● **Task description**: Lines, not repeats, are what count: give the number of lines below that hold "models", and nothing more.

[Task input Boundary: Start]

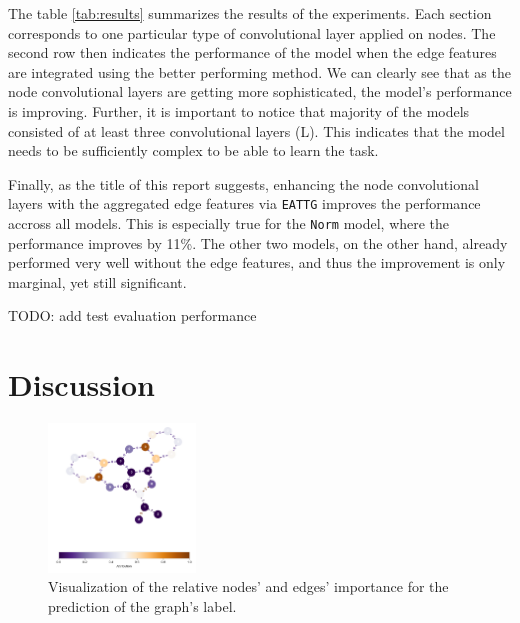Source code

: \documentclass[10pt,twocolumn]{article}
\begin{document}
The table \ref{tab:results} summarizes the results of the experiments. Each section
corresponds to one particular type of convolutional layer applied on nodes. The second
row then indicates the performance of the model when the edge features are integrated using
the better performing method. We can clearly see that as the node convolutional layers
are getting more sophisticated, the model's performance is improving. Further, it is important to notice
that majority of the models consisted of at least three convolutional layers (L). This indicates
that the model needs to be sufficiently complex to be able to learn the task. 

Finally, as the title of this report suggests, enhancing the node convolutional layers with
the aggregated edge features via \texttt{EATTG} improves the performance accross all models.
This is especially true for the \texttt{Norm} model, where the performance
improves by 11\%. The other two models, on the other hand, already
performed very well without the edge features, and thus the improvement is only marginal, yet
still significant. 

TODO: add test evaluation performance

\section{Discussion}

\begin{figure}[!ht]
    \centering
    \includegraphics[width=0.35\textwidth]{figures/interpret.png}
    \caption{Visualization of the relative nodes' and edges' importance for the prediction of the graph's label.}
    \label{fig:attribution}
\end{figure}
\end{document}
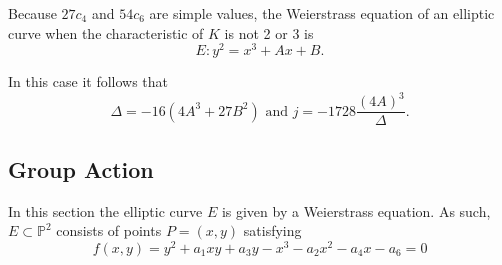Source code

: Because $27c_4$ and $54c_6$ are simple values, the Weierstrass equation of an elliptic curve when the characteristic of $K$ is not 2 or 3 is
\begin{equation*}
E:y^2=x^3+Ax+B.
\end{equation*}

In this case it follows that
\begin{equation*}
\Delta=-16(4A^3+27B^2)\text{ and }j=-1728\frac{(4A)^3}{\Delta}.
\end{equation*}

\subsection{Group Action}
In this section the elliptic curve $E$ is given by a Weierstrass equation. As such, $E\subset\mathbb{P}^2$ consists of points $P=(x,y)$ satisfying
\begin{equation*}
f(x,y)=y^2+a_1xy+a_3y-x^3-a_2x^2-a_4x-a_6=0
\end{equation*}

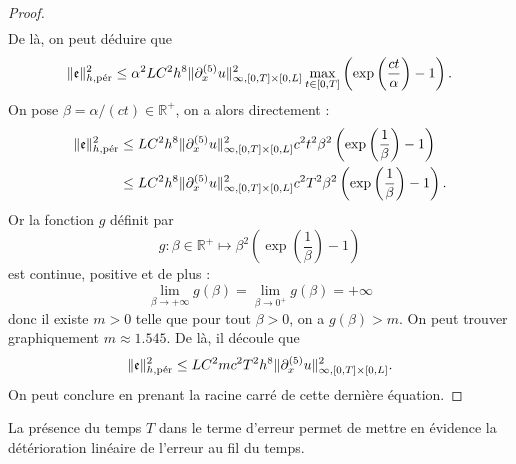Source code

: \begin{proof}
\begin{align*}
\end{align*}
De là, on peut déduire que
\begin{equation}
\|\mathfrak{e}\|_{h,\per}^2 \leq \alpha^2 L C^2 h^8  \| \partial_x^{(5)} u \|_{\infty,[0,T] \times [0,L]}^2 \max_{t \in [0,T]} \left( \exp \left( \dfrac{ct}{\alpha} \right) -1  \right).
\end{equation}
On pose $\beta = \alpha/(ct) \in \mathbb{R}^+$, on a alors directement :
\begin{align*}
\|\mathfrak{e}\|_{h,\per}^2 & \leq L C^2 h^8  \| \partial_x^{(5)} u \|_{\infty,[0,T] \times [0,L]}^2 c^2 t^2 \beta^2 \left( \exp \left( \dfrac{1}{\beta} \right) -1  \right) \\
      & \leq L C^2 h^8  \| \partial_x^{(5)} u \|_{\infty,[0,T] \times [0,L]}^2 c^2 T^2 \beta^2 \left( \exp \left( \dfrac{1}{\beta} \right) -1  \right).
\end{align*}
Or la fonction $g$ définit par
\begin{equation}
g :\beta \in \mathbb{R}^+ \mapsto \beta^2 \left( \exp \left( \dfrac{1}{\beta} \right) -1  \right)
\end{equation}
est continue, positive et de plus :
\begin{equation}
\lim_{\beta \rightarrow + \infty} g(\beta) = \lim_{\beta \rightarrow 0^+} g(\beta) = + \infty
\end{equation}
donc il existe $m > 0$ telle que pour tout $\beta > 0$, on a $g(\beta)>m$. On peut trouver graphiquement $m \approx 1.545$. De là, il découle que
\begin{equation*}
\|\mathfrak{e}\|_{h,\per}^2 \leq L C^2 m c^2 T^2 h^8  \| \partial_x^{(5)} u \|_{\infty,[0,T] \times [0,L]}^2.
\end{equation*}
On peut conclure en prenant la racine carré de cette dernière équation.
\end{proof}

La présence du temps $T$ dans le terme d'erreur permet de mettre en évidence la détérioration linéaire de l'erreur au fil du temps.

[Task input Boundary: End]
[Task input Boundary: Start]

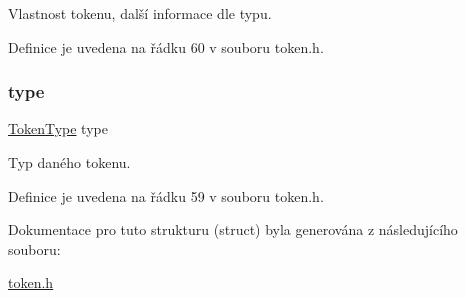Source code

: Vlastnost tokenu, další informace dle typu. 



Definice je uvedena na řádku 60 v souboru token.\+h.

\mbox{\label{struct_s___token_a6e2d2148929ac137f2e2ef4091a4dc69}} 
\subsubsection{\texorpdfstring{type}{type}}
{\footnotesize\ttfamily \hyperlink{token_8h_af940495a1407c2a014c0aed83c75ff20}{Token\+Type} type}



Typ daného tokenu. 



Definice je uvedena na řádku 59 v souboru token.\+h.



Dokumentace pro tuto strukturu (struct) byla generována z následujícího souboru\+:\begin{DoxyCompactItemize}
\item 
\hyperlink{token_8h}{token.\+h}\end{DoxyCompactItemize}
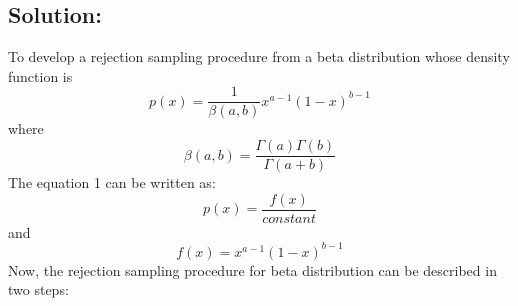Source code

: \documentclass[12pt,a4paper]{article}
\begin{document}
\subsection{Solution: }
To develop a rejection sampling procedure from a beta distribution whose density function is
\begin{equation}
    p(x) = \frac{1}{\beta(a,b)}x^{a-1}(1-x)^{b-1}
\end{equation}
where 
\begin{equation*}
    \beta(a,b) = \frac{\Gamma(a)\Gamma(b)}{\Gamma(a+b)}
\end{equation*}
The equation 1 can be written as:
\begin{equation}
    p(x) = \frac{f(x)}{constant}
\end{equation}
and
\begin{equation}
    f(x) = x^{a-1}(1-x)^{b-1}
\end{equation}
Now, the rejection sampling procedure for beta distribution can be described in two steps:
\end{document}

[Task input Boundary: End]

● **Answer**: 3